Excerpts from “Elon Musk: How the Billionaire CEO of Spacex and Tesla is Shaping our Future” by Ashlee Vance
After finishing the book “The Everything Store”, I started reading another book, I probably completed about 40–50 pages, the book was super heavy and a lot of new terms to digest, I will write a blog on this book, if I do end up finishing it!!! So was looking for a break, and picked up this 360 pages book on Elon Musk. Thanks to Dhruv Kuchal for giving this book to me in Summer / Fall 2019. Dhruv, one of our Research Associates #classof2019 is currently a Ph.D. CS student at GaTech.
[page 9] “I [Elon] think there are probably too many smart people pursuing Internet stuff, finance, and law.”
 “We wanted flying cars, instead we got 140 characters.”
 Musk’s lack of interest in sports left him isolated in the midst of athletics-obsessed culture. “Honestly, there were just no signs that he was going to be a billionaire,” said Gideon Fourie, another classmate.
 “My [Elon] mentality is that of a samurai.”
 “He had to learn that a twenty-something-year-old shouldn’t really shoot down the plans of older, senior people and point out everything wrong with them. He learned to modify his behavior in certain ways. I just think he comes at the world through strategy and intellect.”
 History has demonstrated that while Musk’s goals can sound absurd in the moment, he certainly believes in them and when given enough time, tends to achieve them. “He always works from a different understanding of reality than the rest of us,” Ankenbrandt said. “He is just different than the rest of us.”
 “He’s a very smart, very driven guy with a huge ego,” Berden said. “At one point someone mentioned that he might become Time magazine’s Man of the Year, and you could see him light up.

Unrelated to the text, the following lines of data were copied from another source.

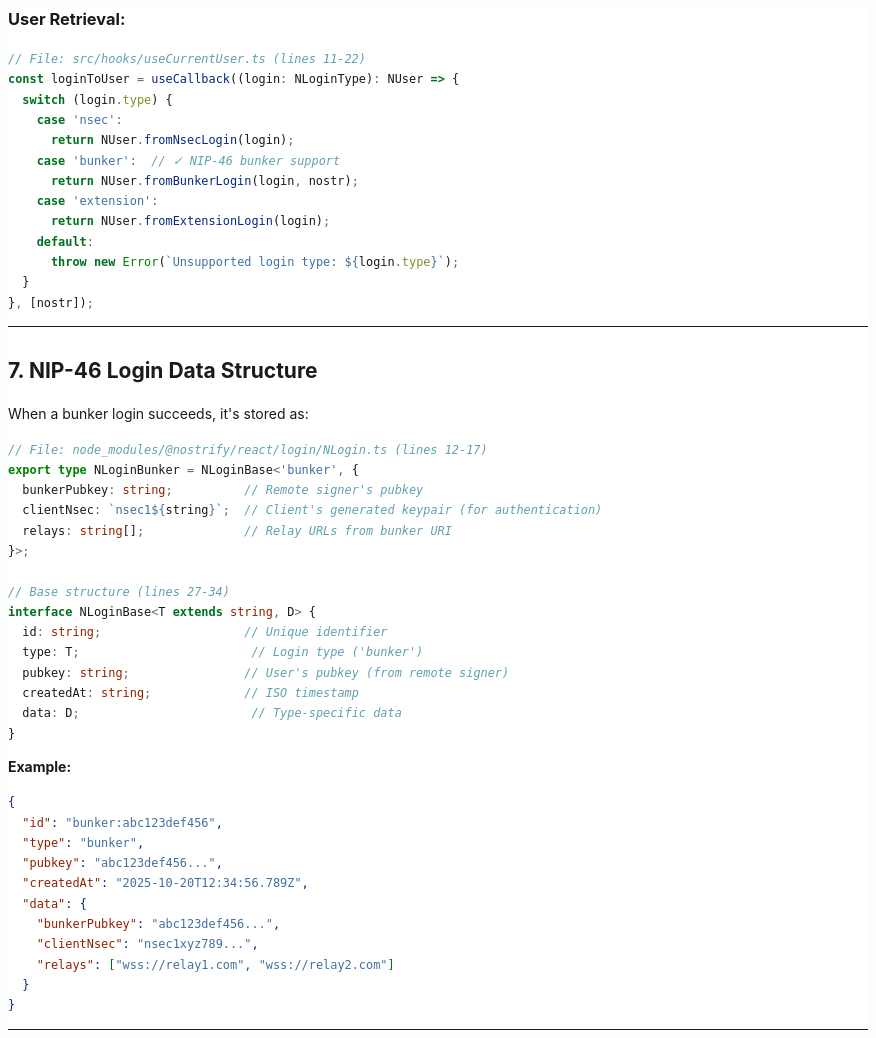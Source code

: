 ### User Retrieval:

```typescript
// File: src/hooks/useCurrentUser.ts (lines 11-22)
const loginToUser = useCallback((login: NLoginType): NUser => {
  switch (login.type) {
    case 'nsec':
      return NUser.fromNsecLogin(login);
    case 'bunker':  // ✓ NIP-46 bunker support
      return NUser.fromBunkerLogin(login, nostr);
    case 'extension':
      return NUser.fromExtensionLogin(login);
    default:
      throw new Error(`Unsupported login type: ${login.type}`);
  }
}, [nostr]);
```

---

## 7. NIP-46 Login Data Structure

When a bunker login succeeds, it's stored as:

```typescript
// File: node_modules/@nostrify/react/login/NLogin.ts (lines 12-17)
export type NLoginBunker = NLoginBase<'bunker', {
  bunkerPubkey: string;          // Remote signer's pubkey
  clientNsec: `nsec1${string}`;  // Client's generated keypair (for authentication)
  relays: string[];              // Relay URLs from bunker URI
}>;

// Base structure (lines 27-34)
interface NLoginBase<T extends string, D> {
  id: string;                    // Unique identifier
  type: T;                        // Login type ('bunker')
  pubkey: string;                // User's pubkey (from remote signer)
  createdAt: string;             // ISO timestamp
  data: D;                        // Type-specific data
}
```

**Example:**
```json
{
  "id": "bunker:abc123def456",
  "type": "bunker",
  "pubkey": "abc123def456...",
  "createdAt": "2025-10-20T12:34:56.789Z",
  "data": {
    "bunkerPubkey": "abc123def456...",
    "clientNsec": "nsec1xyz789...",
    "relays": ["wss://relay1.com", "wss://relay2.com"]
  }
}
```

---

He has this belief that he is the guy who can change the world.”
 “There’s no such thing as well-adjusted public figure. If they were well adjusted they wouldn’t try to be a public figure.”
 Part of it [culture] stems from SpaceX being the apotheosis of the Cult of Musk. Employees fear Musk. They adore Musk. They give up their lives for Musk, and they usually do all of this simultaneously.
 “He [Elon] pees fast. It’s like a fire hose — three seconds and out. He’s authentically in a hurry.”
“I put every ounce of intellectual capital I had into that email and one minute later got that simple response,” Davis said. “Everyone in the company was having that same experience. One of my favorite things about Elon is his ability to make enormous decisions very quickly. That is still hw it works today.”
 To people in these [solar, space] industries Musk came of as a wide-eyed technologist who could be easily dismissed and ridiculed and who, as a competitor, fell somewhere on the spectrum between annoying and full of shit.
 Musk paid $1 Million for the Lotus Esprit that Roger Moore drove underwater in The Spy Who Lover Me and wants to prove that such a vehicle can be done. “Maybe we’ll make two or three, but it wouldn’t be more than that,” Musk told the Independent newspaper. “I think the market for submarine cars is quite small.”
 “I would like to go, but I don’t have to go. The point is not about me [Elon] visiting Mars but about enabling large number of people to got to the planet.”
 “I think there are ways he has dramatically improved over time,” said Thiel. Most impressive to Thiel has been Musk’s ability to find bright, ambitious people and lure them to his companies. “He has the most talented people in the aerospace industry working for him, and the same case can be made for Tesla, where if you’re a talented mechanical engineer who likes building cars, then you’re going to Tesla because it’s probably the only company in the U.S. where you can do interesting new things.”
 “Elon is incredibly difficult to work for, but it’s mostly because he’s so passionate. He can be impatient and say, ‘God damn it! This is what we have to do!”